- Activity
Down to the final character, output the records below as they stand.

- Supplied data
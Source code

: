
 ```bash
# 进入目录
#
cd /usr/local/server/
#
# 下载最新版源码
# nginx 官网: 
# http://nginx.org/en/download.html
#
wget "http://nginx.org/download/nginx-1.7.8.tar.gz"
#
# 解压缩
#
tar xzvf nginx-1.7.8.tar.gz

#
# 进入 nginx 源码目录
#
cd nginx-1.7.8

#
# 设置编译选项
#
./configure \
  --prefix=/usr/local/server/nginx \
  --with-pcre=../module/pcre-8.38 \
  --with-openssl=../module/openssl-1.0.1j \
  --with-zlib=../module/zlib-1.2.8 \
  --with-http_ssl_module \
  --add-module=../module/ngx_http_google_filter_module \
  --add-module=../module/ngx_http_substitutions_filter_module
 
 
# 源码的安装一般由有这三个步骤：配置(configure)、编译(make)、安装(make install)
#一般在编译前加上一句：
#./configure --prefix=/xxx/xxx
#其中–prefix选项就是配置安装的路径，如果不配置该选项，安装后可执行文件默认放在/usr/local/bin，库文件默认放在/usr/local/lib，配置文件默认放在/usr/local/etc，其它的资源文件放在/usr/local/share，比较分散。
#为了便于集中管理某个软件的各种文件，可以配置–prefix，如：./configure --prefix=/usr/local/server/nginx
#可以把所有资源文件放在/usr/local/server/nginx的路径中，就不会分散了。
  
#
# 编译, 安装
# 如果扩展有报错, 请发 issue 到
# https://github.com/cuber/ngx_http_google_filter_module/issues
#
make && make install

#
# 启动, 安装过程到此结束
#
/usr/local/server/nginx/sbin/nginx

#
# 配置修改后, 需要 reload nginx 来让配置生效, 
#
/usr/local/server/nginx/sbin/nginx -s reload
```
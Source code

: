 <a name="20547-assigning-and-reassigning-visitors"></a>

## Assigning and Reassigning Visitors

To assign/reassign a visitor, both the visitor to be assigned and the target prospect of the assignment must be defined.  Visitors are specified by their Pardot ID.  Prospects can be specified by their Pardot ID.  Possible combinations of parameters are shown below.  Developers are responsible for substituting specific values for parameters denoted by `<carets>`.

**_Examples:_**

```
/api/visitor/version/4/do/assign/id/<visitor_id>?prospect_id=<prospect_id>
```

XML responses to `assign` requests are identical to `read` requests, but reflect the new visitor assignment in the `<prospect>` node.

- Response to this task
Source code

:
 ```bash
# 进入目录
#
cd /usr/local/server/
#
# 下载最新版源码
# nginx 官网: 
# http://nginx.org/en/download.html
#
wget "http://nginx.org/download/nginx-1.7.8.tar.gz"
#
# 解压缩
#
tar xzvf nginx-1.7.8.tar.gz

#
# 进入 nginx 源码目录
#
cd nginx-1.7.8

#
# 设置编译选项
#
./configure \
  --prefix=/usr/local/server/nginx \
  --with-pcre=../module/pcre-8.38 \
  --with-openssl=../module/openssl-1.0.1j \
  --with-zlib=../module/zlib-1.2.8 \
  --with-http_ssl_module \
  --add-module=../module/ngx_http_google_filter_module \
  --add-module=../module/ngx_http_substitutions_filter_module
 
 
# 源码的安装一般由有这三个步骤：配置(configure)、编译(make)、安装(make install)
#一般在编译前加上一句：
#./configure --prefix=/xxx/xxx
#其中–prefix选项就是配置安装的路径，如果不配置该选项，安装后可执行文件默认放在/usr/local/bin，库文件默认放在/usr/local/lib，配置文件默认放在/usr/local/etc，其它的资源文件放在/usr/local/share，比较分散。
#为了便于集中管理某个软件的各种文件，可以配置–prefix，如：./configure --prefix=/usr/local/server/nginx
#可以把所有资源文件放在/usr/local/server/nginx的路径中，就不会分散了。
  
#
# 编译, 安装
# 如果扩展有报错, 请发 issue 到
# https://github.com/cuber/ngx_http_google_filter_module/issues
#
make && make install

#
# 启动, 安装过程到此结束
#
/usr/local/server/nginx/sbin/nginx

#
# 配置修改后, 需要 reload nginx 来让配置生效, 
#
/usr/local/server/nginx/sbin/nginx -s reload
```
Source code

: <a name="20547-assigning-and-reassigning-visitors"></a>

## Assigning and Reassigning Visitors

To assign/reassign a visitor, both the visitor to be assigned and the target prospect of the assignment must be defined.  Visitors are specified by their Pardot ID.  Prospects can be specified by their Pardot ID.  Possible combinations of parameters are shown below.  Developers are responsible for substituting specific values for parameters denoted by `<carets>`.

**_Examples:_**

```
/api/visitor/version/4/do/assign/id/<visitor_id>?prospect_id=<prospect_id>
```

XML responses to `assign` requests are identical to `read` requests, but reflect the new visitor assignment in the `<prospect>` node.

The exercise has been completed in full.